> _What to work on_
With both ends included, repeat exactly the lines of the entries below from the one containing "2 spots – Cam16 and Denoise" down to the one containing "Noise Reduction, Defringe, Contrast", and no others.
▽
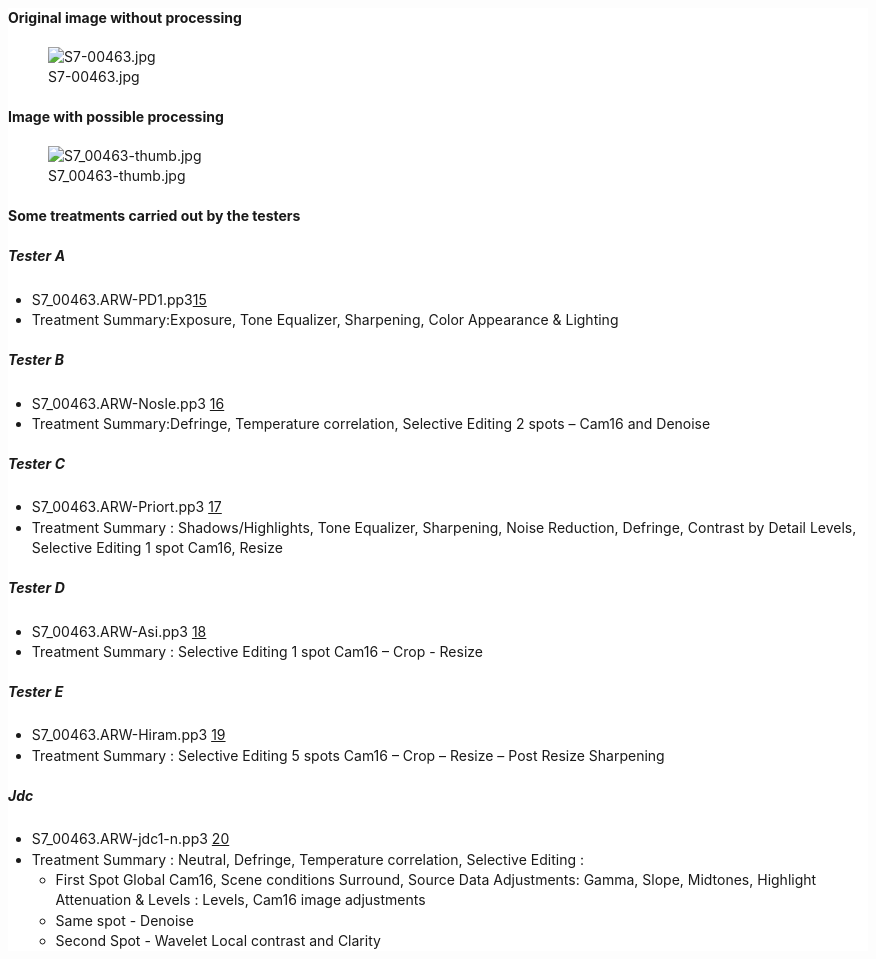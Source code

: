 #### Original image without processing

<figure>
<img src="/images/S7-00463.jpg" title="S7-00463.jpg" width="600" />
<figcaption>S7-00463.jpg</figcaption>
</figure>

#### Image with possible processing

<figure>
<img src="/images/S7_00463-thumb.jpg" title="S7_00463-thumb.jpg" width="600" />
<figcaption>S7_00463-thumb.jpg</figcaption>
</figure>

#### Some treatments carried out by the testers

##### Tester A

- S7_00463.ARW-PD1.pp3[15](https://drive.google.com/file/d/1hI4tVqmChgdOe1uV0DP9Ioyo1g2NgVwv/view?usp=sharing)
- Treatment Summary:Exposure, Tone Equalizer, Sharpening, Color
  Appearance & Lighting

##### Tester B

- S7_00463.ARW-Nosle.pp3
  [16](https://drive.google.com/file/d/1Se2P60iUXCnxiYKpS7pVqx30k70tGlMv/view?usp=sharing)
- Treatment Summary:Defringe, Temperature correlation, Selective Editing
  2 spots – Cam16 and Denoise

##### Tester C

- S7_00463.ARW-Priort.pp3
  [17](https://drive.google.com/file/d/145J6BRhANqYVl1BQfCklkfundkTjpiEs/view?usp=sharing)
- Treatment Summary : Shadows/Highlights, Tone Equalizer, Sharpening,
  Noise Reduction, Defringe, Contrast by Detail Levels, Selective
  Editing 1 spot Cam16, Resize

##### Tester D

- S7_00463.ARW-Asi.pp3
  [18](https://drive.google.com/file/d/1VbLxfRgAszUlBsF0qZyO42NybXQLxIeW/view?usp=sharing)
- Treatment Summary : Selective Editing 1 spot Cam16 – Crop - Resize

##### Tester E

- S7_00463.ARW-Hiram.pp3
  [19](https://drive.google.com/file/d/1UMwXB8eWKGY-LoHSVKWGzHWaMcx_MnR0/view?usp=sharing)
- Treatment Summary : Selective Editing 5 spots Cam16 – Crop – Resize –
  Post Resize Sharpening

##### Jdc

- S7_00463.ARW-jdc1-n.pp3
  [20](https://drive.google.com/file/d/1drlf7vNl0LCGJI6KlAx2GQ1lrSbDFlsq/view?usp=sharing)
- Treatment Summary : Neutral, Defringe, Temperature correlation,
  Selective Editing :
  - First Spot Global Cam16, Scene conditions Surround, Source Data
    Adjustments: Gamma, Slope, Midtones, Highlight Attenuation & Levels
    : Levels, Cam16 image adjustments
  - Same spot - Denoise
  - Second Spot - Wavelet Local contrast and Clarity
△
> _Answer for the task_
  2 spots – Cam16 and Denoise

##### Tester C

- S7_00463.ARW-Priort.pp3
  [17](https://drive.google.com/file/d/145J6BRhANqYVl1BQfCklkfundkTjpiEs/view?usp=sharing)
- Treatment Summary : Shadows/Highlights, Tone Equalizer, Sharpening,
  Noise Reduction, Defringe, Contrast by Detail Levels, Selective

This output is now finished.